[Stored data]
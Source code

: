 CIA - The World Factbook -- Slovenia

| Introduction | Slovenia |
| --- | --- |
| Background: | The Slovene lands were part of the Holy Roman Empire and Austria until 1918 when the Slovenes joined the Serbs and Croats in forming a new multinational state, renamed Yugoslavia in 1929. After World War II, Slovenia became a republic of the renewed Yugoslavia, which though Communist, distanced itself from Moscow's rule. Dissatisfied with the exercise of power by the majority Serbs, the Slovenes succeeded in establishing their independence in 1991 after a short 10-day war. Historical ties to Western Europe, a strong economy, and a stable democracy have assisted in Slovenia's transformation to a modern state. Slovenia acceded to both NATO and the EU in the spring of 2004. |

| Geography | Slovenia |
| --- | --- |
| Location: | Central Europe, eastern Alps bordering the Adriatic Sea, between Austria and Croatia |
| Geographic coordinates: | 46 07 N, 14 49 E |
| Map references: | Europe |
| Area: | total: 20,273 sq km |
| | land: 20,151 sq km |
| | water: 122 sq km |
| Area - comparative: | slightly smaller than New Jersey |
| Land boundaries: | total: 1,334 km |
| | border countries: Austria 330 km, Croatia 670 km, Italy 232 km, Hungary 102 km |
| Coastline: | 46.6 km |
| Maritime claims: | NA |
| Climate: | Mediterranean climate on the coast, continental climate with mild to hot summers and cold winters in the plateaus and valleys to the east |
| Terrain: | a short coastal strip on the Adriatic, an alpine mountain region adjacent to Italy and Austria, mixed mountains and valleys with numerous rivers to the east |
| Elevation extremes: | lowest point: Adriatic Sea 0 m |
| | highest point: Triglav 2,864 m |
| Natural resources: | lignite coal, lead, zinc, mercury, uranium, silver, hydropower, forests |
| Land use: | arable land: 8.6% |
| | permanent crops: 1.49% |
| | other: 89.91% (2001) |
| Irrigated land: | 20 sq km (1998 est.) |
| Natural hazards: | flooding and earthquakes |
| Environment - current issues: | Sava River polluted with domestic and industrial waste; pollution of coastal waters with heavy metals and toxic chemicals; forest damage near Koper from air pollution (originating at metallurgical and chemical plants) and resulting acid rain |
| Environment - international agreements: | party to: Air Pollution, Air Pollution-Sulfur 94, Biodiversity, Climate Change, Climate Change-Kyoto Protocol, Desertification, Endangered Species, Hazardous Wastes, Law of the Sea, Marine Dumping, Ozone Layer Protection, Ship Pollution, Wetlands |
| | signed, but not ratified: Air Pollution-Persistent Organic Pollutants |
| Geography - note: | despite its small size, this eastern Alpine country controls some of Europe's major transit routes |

▸ **Directions**
For this task, write out exactly the lines of the entries above, starting at the line with "total: 1,334 km |" and ending at the line with "acid rain |", both included, and no others.

▸ **Answer section**
| Land boundaries: | total: 1,334 km |
| | border countries: Austria 330 km, Croatia 670 km, Italy 232 km, Hungary 102 km |
| Coastline: | 46.6 km |
| Maritime claims: | NA |
| Climate: | Mediterranean climate on the coast, continental climate with mild to hot summers and cold winters in the plateaus and valleys to the east |
| Terrain: | a short coastal strip on the Adriatic, an alpine mountain region adjacent to Italy and Austria, mixed mountains and valleys with numerous rivers to the east |
| Elevation extremes: | lowest point: Adriatic Sea 0 m |
| | highest point: Triglav 2,864 m |
| Natural resources: | lignite coal, lead, zinc, mercury, uranium, silver, hydropower, forests |
| Land use: | arable land: 8.6% |
| | permanent crops: 1.49% |
| | other: 89.91% (2001) |
| Irrigated land: | 20 sq km (1998 est.) |
| Natural hazards: | flooding and earthquakes |
| Environment - current issues: | Sava River polluted with domestic and industrial waste; pollution of coastal waters with heavy metals and toxic chemicals; forest damage near Koper from air pollution (originating at metallurgical and chemical plants) and resulting acid rain |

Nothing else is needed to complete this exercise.